Saya pernah mengalami sendiri, ketika di Kampoeng Mataraman diadakan acara nasional bertajuk Rembug Desa Nasional (RDN)  tahun 2017. Pada waktu itu cuaca memasuki musim penghujan, oleh karena itu panitia akhirnya menyewa jasa pawang hujan. Dan benar saja, ketika perhelatan akbar tersebut diatas langit Kampoeng Mataraman tidak terjadi turun hujan walaupun langit mendung. Tetapi setelah acara selesai, keesokan harinya hujan turun dengan derasnya, seperti ditumpahkan dari atas langit di area Kampoeng Mataraman dan mengakibatkan Kampoeng Mataraman sampai terendam air alias banjir.

Percaya atau  tidak percaya, begitulah yang terjadi dan bekembang dalam masyarakat kita. Menurut penuturan beberapa warga masyarakat, biasanya orang yang punya gawe (shohibul hajat) meminta tolong kepada jasa para pawang hujan : Pertama, adalah memindahkan posisi turunnya hujan dari langit agar hujan turun tidak mengenai secara langsung di lokasi diadakannya pehelatan (hajatan) warga. Kedua, adalah menunda turunnya hujan di lokasi diadakannya perhelatan (hajatan) dari  rencana runddown acara sampai runddown acara selesai.

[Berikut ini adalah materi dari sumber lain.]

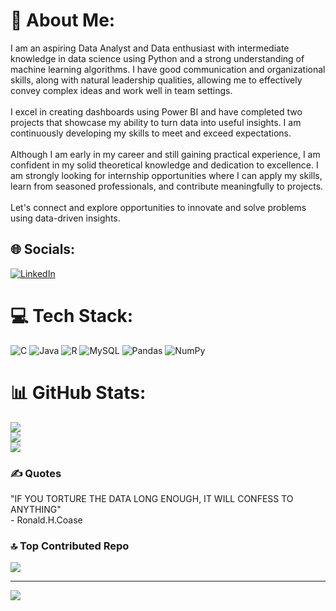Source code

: # 💫 About Me:
I am an aspiring Data Analyst and Data enthusiast with intermediate knowledge in data science using Python and a strong understanding of machine learning algorithms. I have good communication and organizational skills, along with natural leadership qualities, allowing me to effectively convey complex ideas and work well in team settings.<br><br>I excel in creating dashboards using Power BI and have completed two projects that showcase my ability to turn data into useful insights. I am continuously developing my skills to meet and exceed expectations.<br><br>Although I am early in my career and still gaining practical experience, I am confident in my solid theoretical knowledge and dedication to excellence. I am strongly looking for internship opportunities where I can apply my skills, learn from seasoned professionals, and contribute meaningfully to projects.<br><br>Let's connect and explore opportunities to innovate and solve problems using data-driven insights.


## 🌐 Socials:
[![LinkedIn](https://img.shields.io/badge/LinkedIn-%230077B5.svg?logo=linkedin&logoColor=white)](https://linkedin.com/in/k-g-divakar) 

# 💻 Tech Stack:
![C](https://img.shields.io/badge/c-%2300599C.svg?style=flat&logo=c&logoColor=white) ![Java](https://img.shields.io/badge/java-%23ED8B00.svg?style=flat&logo=openjdk&logoColor=white) ![R](https://img.shields.io/badge/r-%23276DC3.svg?style=flat&logo=r&logoColor=white) ![MySQL](https://img.shields.io/badge/mysql-4479A1.svg?style=flat&logo=mysql&logoColor=white) ![Pandas](https://img.shields.io/badge/pandas-%23150458.svg?style=flat&logo=pandas&logoColor=white) ![NumPy](https://img.shields.io/badge/numpy-%23013243.svg?style=flat&logo=numpy&logoColor=white)
# 📊 GitHub Stats:
![](https://github-readme-stats.vercel.app/api?username=divakar-3205&theme=dark&hide_border=false&include_all_commits=false&count_private=false)<br/>
![](https://github-readme-streak-stats.herokuapp.com/?user=divakar-3205&theme=dark&hide_border=false)<br/>
![](https://github-readme-stats.vercel.app/api/top-langs/?username=divakar-3205&theme=dark&hide_border=false&include_all_commits=false&count_private=false&layout=compact)

### ✍️ Quotes
"IF YOU TORTURE THE DATA LONG ENOUGH, IT WILL CONFESS TO ANYTHING" <br>- Ronald.H.Coase<br>
### 🔝 Top Contributed Repo
![](https://github-contributor-stats.vercel.app/api?username=divakar-3205&limit=5&theme=dark&combine_all_yearly_contributions=true)

---
[![](https://visitcount.itsvg.in/api?id=divakar-3205&icon=2&color=1)](https://visitcount.itsvg.in)

<!-- Proudly created with GPRM ( https://gprm.itsvg.in ) -->
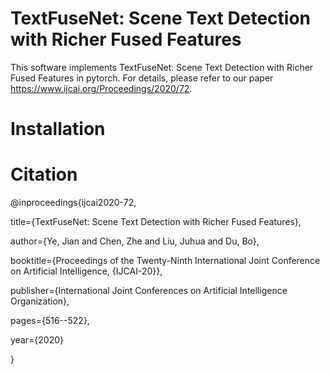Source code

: # TextFuseNet: Scene Text Detection with Richer Fused Features
This software implements TextFuseNet: Scene Text Detection with Richer Fused Features in pytorch. For details, please refer to our paper https://www.ijcai.org/Proceedings/2020/72.

# Installation

# Citation
@inproceedings{ijcai2020-72,

  title={TextFuseNet: Scene Text Detection with Richer Fused Features},  
  
  author={Ye, Jian and Chen, Zhe and Liu, Juhua and Du, Bo}, 
  
  booktitle={Proceedings of the Twenty-Ninth International Joint Conference on Artificial Intelligence, {IJCAI-20}}, 
  
  publisher={International Joint Conferences on Artificial Intelligence Organization}, 
  
  pages={516--522}, 
  
  year={2020}
  
}
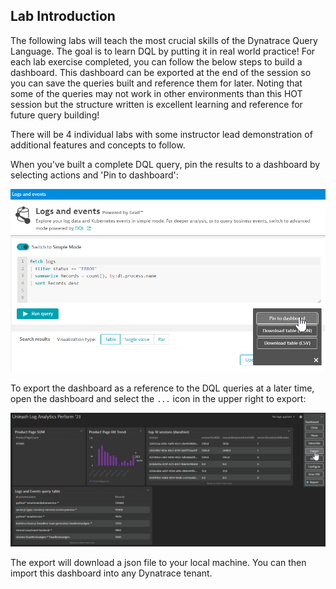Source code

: ## Lab Introduction

The following labs will teach the most crucial skills of the Dynatrace Query Language. The goal is to learn DQL by putting it in real world practice! For each lab exercise completed, you can follow the below steps to build a dashboard. This dashboard can be exported at the end of the session so you can save the queries built and reference them for later. Noting that some of the queries may not work in other environments than this HOT session but the structure written is excellent learning and reference for future query building!

There will be 4 individual labs with some instructor lead demonstration of additional features and concepts to follow.

When you've built a complete DQL query, pin the results to a dashboard by selecting actions and 'Pin to dashboard':

![Actions](../../assets/images/pintodashboard.png)

To export the dashboard as a reference to the DQL queries at a later time, open the dashboard and select the `...` icon in the upper right to export:

![Export](../../assets/images/exportdashboard.png)

The export will download a json file to your local machine. You can then import this dashboard into any Dynatrace tenant.
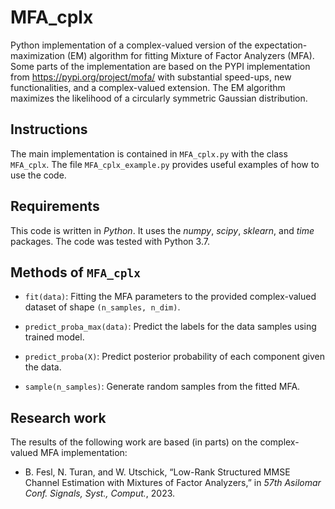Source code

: # MFA_cplx
Python implementation of a complex-valued version of the expectation-maximization (EM) algorithm for fitting Mixture of Factor Analyzers (MFA). 
Some parts of the implementation are based on the PYPI implementation from
https://pypi.org/project/mofa/
with substantial speed-ups, new functionalities, and a complex-valued extension.
The EM algorithm maximizes the likelihood of a circularly symmetric Gaussian distribution.

## Instructions
The main implementation is contained in `MFA_cplx.py` with the class `MFA_cplx`.
The file `MFA_cplx_example.py` provides useful examples of how to use the code.

## Requirements
This code is written in *Python*. It uses the *numpy*, *scipy*, *sklearn*, and *time* packages. The code was tested with Python 3.7.

## Methods of `MFA_cplx`
- `fit(data)`: Fitting the MFA parameters to the provided complex-valued dataset of shape `(n_samples, n_dim)`.
  
- `predict_proba_max(data)`: Predict the labels for the data samples using trained model.

- `predict_proba(X)`: Predict posterior probability of each component given the data.

- `sample(n_samples)`: Generate random samples from the fitted MFA.


## Research work
The results of the following work are based (in parts) on the complex-valued MFA implementation:
- B. Fesl, N. Turan, and W. Utschick, “Low-Rank Structured MMSE Channel Estimation with Mixtures of Factor Analyzers,” in *57th Asilomar Conf. Signals, Syst., Comput.*, 2023.

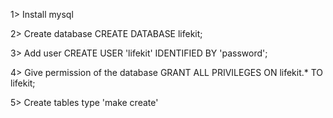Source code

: 1> Install mysql

2> Create database
CREATE DATABASE lifekit;

3> Add user
CREATE USER 'lifekit' IDENTIFIED BY 'password';

4> Give permission of the database
GRANT ALL PRIVILEGES ON lifekit.* TO lifekit;

5> Create tables
type 'make create'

Adapun menurut para ulama sperti Ustadz Abdul Shomad (UAS) dan Buya Yahya Zainul Ma’arif   karena pawang hujan dianggap seperti dukun, dan perilakunya dianggap musyrik karena ada unsur menduakan Allah SWT, karena meminta bantuan kepada selain Allah SWT, bisa kepada syetan atau jin. Dan juga dianggap musyrik karena ada unsur menyalahi  takdir Allah SWT.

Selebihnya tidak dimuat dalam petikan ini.